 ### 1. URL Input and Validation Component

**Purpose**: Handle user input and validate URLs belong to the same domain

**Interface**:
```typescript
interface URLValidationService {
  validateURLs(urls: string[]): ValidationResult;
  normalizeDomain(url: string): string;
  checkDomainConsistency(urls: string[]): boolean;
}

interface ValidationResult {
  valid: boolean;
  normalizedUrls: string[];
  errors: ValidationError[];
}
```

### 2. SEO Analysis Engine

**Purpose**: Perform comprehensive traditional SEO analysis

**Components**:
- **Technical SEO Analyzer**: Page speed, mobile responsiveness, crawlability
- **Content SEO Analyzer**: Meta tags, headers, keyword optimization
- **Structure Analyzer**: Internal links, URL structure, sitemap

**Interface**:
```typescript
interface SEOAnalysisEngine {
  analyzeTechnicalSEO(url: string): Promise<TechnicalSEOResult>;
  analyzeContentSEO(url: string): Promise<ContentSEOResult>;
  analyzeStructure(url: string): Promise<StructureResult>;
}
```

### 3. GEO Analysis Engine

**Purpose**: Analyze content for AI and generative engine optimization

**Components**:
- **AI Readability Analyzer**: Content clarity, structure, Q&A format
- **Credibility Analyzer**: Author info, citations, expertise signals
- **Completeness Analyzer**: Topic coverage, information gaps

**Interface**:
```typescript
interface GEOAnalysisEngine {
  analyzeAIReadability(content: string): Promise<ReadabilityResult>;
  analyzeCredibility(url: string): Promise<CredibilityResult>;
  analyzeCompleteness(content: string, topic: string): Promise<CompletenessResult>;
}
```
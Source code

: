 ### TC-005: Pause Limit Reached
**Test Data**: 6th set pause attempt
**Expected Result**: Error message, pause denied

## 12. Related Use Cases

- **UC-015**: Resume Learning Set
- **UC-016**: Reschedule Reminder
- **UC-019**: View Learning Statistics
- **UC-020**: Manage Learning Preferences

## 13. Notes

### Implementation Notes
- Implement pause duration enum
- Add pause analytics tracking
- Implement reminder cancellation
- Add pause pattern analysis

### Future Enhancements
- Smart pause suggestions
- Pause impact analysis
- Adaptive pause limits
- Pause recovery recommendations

* **The task**: Starting at the line that contains "- Add pause pattern analysis", write out every line through the end of the entries, exactly and with nothing added.

* **Solution to this problem**:
- Add pause pattern analysis

### Future Enhancements
- Smart pause suggestions
- Pause impact analysis
- Adaptive pause limits
- Pause recovery recommendations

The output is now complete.